To do:
All lines in the records that carry the string "files" are to be shown.

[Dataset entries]
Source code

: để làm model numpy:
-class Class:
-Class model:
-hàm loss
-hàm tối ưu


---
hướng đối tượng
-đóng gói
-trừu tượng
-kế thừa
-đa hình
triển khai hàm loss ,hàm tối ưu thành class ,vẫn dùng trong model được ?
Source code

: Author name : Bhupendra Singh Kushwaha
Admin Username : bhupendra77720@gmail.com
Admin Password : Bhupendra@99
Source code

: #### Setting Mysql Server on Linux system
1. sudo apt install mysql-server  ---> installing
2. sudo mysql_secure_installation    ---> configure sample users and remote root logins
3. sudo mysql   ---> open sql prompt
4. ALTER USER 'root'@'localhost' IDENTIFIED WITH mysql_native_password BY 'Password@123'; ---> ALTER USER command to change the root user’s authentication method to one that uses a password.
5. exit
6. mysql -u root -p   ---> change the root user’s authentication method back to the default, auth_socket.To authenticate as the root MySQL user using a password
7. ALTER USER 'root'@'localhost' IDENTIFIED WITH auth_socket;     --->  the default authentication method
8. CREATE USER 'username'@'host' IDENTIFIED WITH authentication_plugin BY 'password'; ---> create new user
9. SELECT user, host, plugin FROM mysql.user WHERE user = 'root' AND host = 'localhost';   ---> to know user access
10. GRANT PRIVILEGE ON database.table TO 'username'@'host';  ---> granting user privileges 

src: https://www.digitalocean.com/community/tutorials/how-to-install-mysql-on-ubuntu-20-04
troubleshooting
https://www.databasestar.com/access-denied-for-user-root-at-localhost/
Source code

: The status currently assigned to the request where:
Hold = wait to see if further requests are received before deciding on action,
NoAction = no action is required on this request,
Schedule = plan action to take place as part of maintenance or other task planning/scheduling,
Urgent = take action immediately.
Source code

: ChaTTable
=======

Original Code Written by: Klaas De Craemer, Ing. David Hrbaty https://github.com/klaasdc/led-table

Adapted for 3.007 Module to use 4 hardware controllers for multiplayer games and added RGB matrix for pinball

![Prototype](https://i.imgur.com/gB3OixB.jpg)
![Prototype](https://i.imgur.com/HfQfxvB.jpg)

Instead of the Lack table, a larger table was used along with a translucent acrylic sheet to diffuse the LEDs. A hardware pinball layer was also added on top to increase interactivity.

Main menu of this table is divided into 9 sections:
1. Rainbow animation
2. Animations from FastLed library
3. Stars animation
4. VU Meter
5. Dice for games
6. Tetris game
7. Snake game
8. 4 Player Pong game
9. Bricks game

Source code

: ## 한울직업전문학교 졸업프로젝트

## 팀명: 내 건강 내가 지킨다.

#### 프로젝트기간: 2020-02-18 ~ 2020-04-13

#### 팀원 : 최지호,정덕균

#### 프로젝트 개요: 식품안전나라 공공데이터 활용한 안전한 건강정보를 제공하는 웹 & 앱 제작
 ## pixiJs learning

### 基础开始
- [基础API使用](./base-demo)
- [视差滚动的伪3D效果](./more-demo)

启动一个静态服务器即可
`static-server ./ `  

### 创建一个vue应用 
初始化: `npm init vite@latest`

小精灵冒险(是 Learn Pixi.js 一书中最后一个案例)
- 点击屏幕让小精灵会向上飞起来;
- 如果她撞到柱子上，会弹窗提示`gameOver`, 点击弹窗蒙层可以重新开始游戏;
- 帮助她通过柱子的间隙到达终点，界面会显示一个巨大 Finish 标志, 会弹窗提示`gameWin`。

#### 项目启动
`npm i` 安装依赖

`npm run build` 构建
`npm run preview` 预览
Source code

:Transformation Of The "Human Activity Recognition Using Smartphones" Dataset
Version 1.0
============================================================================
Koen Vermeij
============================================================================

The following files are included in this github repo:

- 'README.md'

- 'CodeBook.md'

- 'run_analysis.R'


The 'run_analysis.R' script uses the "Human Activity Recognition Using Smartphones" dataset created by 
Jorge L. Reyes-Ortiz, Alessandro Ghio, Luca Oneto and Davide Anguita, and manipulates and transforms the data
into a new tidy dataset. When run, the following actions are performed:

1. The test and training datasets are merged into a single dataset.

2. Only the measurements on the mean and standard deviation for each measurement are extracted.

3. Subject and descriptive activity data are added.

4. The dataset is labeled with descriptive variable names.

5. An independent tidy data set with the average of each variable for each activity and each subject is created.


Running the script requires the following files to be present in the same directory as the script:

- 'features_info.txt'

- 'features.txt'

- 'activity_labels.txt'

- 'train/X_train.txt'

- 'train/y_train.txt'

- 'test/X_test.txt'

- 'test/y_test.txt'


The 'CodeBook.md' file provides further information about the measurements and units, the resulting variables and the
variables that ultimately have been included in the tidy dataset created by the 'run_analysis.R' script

Exercise answer:
The following files are included in this github repo:
Running the script requires the following files to be present in the same directory as the script:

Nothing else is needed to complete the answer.